The recent exchange of aggressive rhetoric between North Korea and the U.S. over Pyongyang’s nuclear ambitions and missile program has been one of the most vitriolic to date, posing a serious threat to security in the region and beyond. North Korea continues to violate UN resolutions as it accelerates its nuclear program and carries out ballistic missile tests at a quickened pace. Beijing, its most important ally and trading partner, is frustrated by its neighbour’s policy but prefers continuity of the status quo to the instability that would follow radical change. Crisis Group works to decrease the risk of nuclear and conventional war on the peninsula while directing our regional and global advocacy at identifying opportunities for cooperation between stakeholders on all sides.
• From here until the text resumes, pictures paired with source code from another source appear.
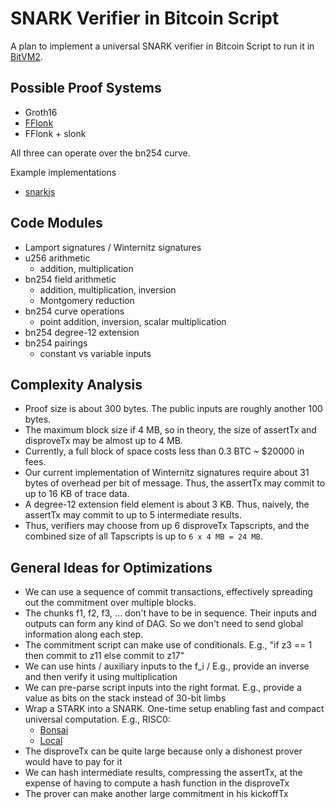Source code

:# SNARK Verifier in Bitcoin Script

A plan to implement a universal SNARK verifier in Bitcoin Script to run it in [BitVM2](/bitvm2.md).

## Possible Proof Systems
- Groth16
- [FFlonk](https://eprint.iacr.org/2021/1167)
- FFlonk + slonk

All three can operate over the bn254 curve.

Example implementations
- [snarkjs](https://github.com/iden3/snarkjs)


## Code Modules 
- Lamport signatures / Winternitz signatures
- u256 arithmetic
  - addition, multiplication
- bn254 field arithmetic
  - addition, multiplication, inversion
  - Montgomery reduction
- bn254 curve operations
  - point addition, inversion, scalar multiplication
- bn254 degree-12 extension 
- bn254 pairings
  - constant vs variable inputs

## Complexity Analysis
- Proof size is about 300 bytes. The public inputs are roughly another 100 bytes.
- The maximum block size if 4 MB, so in theory, the size of assertTx and disproveTx may be almost up to 4 MB.
- Currently, a full block of space costs less than 0.3 BTC ~ $20000 in fees.
- Our current implementation of Winternitz signatures require about 31 bytes of overhead per bit of message. Thus, the assertTx may commit to up to 16 KB of trace data.
- A degree-12 extension field element is about 3 KB. Thus, naively, the assertTx may commit to up to 5 intermediate results.
- Thus, verifiers may choose from up 6 disproveTx Tapscripts, and the combined size of all Tapscripts is up to `6 x 4 MB = 24 MB`.


## General Ideas for Optimizations
- We can use a sequence of commit transactions, effectively spreading out the commitment over multiple blocks.
- The chunks f1, f2, f3, ... don't have to be in sequence. Their inputs and outputs can form any kind of DAG. So we don't need to send global information along each step.
- The commitment script can make use of conditionals. E.g., "if z3 == 1 then commit to z11 else commit to z17"
- We can use hints / auxiliary inputs to the f_i / E.g., provide an inverse and then verify it using multiplication
- We can pre-parse script inputs into the right format. E.g., provide a value as bits on the stack instead of 30-bit limbs
- Wrap a STARK into a SNARK. One-time setup enabling fast and compact universal computation. E.g., RISC0:
  - [Bonsai](https://api.bonsai.xyz/swagger-ui/#/snark/route_snark_create)
  - [Local](https://github.com/risc0/risc0/tree/main/compact_proof)
- The disproveTx can be quite large because only a dishonest prover would have to pay for it
- We can hash intermediate results, compressing the assertTx, at the expense of having to compute a hash function in the disproveTx
- The prover can make another large commitment in his kickoffTx
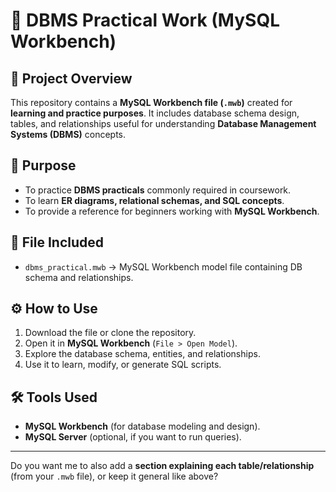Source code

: # 📘 DBMS Practical Work (MySQL Workbench)

## 📌 Project Overview

This repository contains a **MySQL Workbench file (`.mwb`)** created for **learning and practice purposes**.
It includes database schema design, tables, and relationships useful for understanding **Database Management Systems (DBMS)** concepts.

## 🎯 Purpose

* To practice **DBMS practicals** commonly required in coursework.
* To learn **ER diagrams, relational schemas, and SQL concepts**.
* To provide a reference for beginners working with **MySQL Workbench**.

## 📂 File Included

* `dbms_practical.mwb` → MySQL Workbench model file containing DB schema and relationships.

## ⚙️ How to Use

1. Download the file or clone the repository.
2. Open it in **MySQL Workbench** (`File > Open Model`).
3. Explore the database schema, entities, and relationships.
4. Use it to learn, modify, or generate SQL scripts.

## 🛠️ Tools Used

* **MySQL Workbench** (for database modeling and design).
* **MySQL Server** (optional, if you want to run queries).

---
Do you want me to also add a **section explaining each table/relationship** (from your `.mwb` file), or keep it general like above?
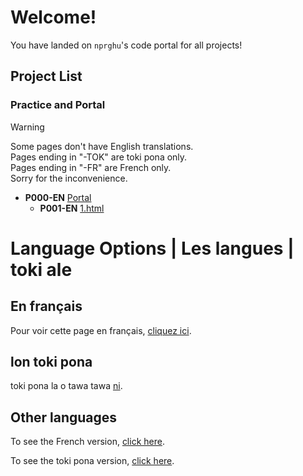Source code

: # Welcome!

You have landed on `nprghu`'s code portal for all projects!


## Project List

### Practice and Portal

> [!WARNING]
> Some pages don't have English translations.\
> Pages ending in "-TOK" are toki pona only.\
> Pages ending in "-FR" are French only.\
> Sorry for the inconvenience.

- **P000-EN** [Portal](https://nprghu.github.io/portal/)
  - **P001-EN** [1.html](https://nprghu.github.io/1.html)

# Language Options | Les langues | toki ale

## En français

Pour voir cette page en français, [cliquez ici](https://nprghu.github.io/portal/fr/acceuil).

## lon toki pona

toki pona la o tawa tawa [ni](https://nprghu.github.io/portal/tok/tomo).

## Other languages

To see the French version, [click here](https://nprghu.github.io/portal/fr/acceuil).

To see the toki pona version, [click here](https://nprghu.github.io/portal/tok/tomo).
CrisisWatch Korean Peninsula

Unchanged Situation

South Korea, U.S. and UN imposed fresh sanctions on North Korea following its 29 Nov intercontinental ballistic missile (ICBM) test. South Korea 10 Dec introduced sanctions against twenty North Korean individuals and companies, largely symbolic due to absence since 2010 of trade relations with Pyongyang. UN Security Council 22 Dec passed resolution requiring countries to expel North Korean workers and restricting North Korea’s access to refined petroleum products, crude oil and industrial machinery. U.S. 26 Dec sanctioned two officials it said were “key leaders” of North Korea’s missile program. China and Russia denied reports they had been transferring oil at sea to North Korea in recent months in violation of sanctions. South Korea and U.S. 2-8 Dec held largest-ever version of their Vigilant Ace combined air force drill. Japan 8 Dec announced plans to buy air-to-surface cruise missiles capable of striking North Korea, and Japan’s cabinet 19 Dec approved plans to purchase two U.S.-built anti-missile systems. U.S. Sec Defense Jim Mattis 15 Dec said North Korea’s ICBMs do not yet pose “capable threat” to continental U.S.. During state visit to China by South Korean President Moon 13-16 Dec, China and South Korea agreed to establish hotline and issued four-point list of principles for dealing with North Korea crisis, emphasising unacceptability of war, commitment to denuclearisation of peninsula, peaceful resolution of North Korea issue, and improved inter-Korean relations; agreed to disagree about presence of Terminal High Altitude Area Defense (THAAD) U.S. missile defence system in South Korea. Chinese Premier Li said he anticipates “springtime” for bilateral ties with S Korea.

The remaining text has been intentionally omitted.